▸ **TASK DESCRIPTION**
Print out each entry without alteration, and keep the pictures out.
· · · · · · ·
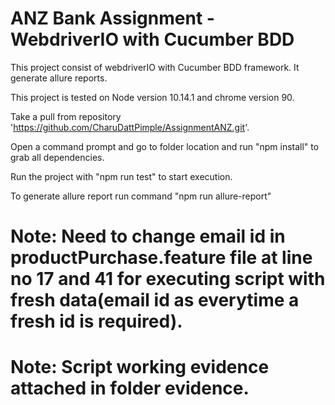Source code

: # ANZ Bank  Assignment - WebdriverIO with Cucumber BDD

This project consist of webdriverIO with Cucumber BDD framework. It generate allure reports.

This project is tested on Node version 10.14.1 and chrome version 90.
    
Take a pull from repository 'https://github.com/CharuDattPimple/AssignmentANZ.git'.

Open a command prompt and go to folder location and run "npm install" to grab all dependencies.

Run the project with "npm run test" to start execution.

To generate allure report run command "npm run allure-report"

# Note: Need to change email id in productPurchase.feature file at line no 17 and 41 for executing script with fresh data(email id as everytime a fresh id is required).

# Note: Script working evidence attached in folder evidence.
· · · · · · ·
▸ **TASK OUTPUT**
Source code

: # ANZ Bank  Assignment - WebdriverIO with Cucumber BDD

This project consist of webdriverIO with Cucumber BDD framework. It generate allure reports.

This project is tested on Node version 10.14.1 and chrome version 90.
    
Take a pull from repository 'https://github.com/CharuDattPimple/AssignmentANZ.git'.

Open a command prompt and go to folder location and run "npm install" to grab all dependencies.

Run the project with "npm run test" to start execution.

To generate allure report run command "npm run allure-report"

# Note: Need to change email id in productPurchase.feature file at line no 17 and 41 for executing script with fresh data(email id as everytime a fresh id is required).

# Note: Script working evidence attached in folder evidence.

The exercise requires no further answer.